Methods: This retrospective case series included all patients treated in our hospital by concomitant ankle arthrodesis and tibial lengthening procedures on the same limb, using ring external fixation system. All surgeries included distal tibial joint surface resection and the talar dome, thereby correcting any associated deformity at the ankle. The arthrodesis was fixed and compressed using ring external fixator. A concurrent proximal tibial osteotomy was done, and limb lengthening, or bone transport was performed.

Results: Eight patients operated between the years 2012-2020 were included in this study. Median patient age was 20.4 years (range 4-62 years), 50% women.
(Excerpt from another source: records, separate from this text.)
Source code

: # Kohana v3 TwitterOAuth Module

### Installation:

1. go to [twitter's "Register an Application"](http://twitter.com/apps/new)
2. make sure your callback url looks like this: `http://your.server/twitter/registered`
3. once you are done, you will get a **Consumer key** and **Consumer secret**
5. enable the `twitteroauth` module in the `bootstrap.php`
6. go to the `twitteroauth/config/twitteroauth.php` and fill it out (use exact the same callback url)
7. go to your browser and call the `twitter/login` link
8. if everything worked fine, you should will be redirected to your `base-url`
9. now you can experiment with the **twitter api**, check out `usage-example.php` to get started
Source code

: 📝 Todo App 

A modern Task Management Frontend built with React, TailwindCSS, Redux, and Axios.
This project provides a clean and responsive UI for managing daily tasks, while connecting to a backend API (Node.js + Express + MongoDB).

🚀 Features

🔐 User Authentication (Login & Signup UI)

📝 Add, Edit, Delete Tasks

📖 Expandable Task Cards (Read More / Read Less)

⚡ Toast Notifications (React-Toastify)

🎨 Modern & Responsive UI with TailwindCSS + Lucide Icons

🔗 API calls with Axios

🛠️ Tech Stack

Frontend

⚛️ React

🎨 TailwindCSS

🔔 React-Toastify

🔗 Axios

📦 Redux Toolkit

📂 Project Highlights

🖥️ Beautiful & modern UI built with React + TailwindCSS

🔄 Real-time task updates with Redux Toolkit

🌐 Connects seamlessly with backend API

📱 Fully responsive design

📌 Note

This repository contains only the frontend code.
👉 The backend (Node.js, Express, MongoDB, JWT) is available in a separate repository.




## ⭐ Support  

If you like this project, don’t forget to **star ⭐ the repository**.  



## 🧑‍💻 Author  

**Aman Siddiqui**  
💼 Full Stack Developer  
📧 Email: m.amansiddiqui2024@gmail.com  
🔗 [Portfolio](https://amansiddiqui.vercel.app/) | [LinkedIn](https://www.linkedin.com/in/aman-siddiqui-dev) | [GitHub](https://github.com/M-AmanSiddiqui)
Median limb lengthening was 20 mm (range 10-55 mm), and median final leg length discrepancy (LLD) was 7.5 mm (range 1-72 mm). The most common complication recorded was pin tract infection, which resolved with empiric antibiotics in all cases.

Conclusion: Based on our experience, combined arthrodesis and proximal tibial lengthening is efficient solution that provides stable ankle and restores length of the tibia even in complex and challenging situations.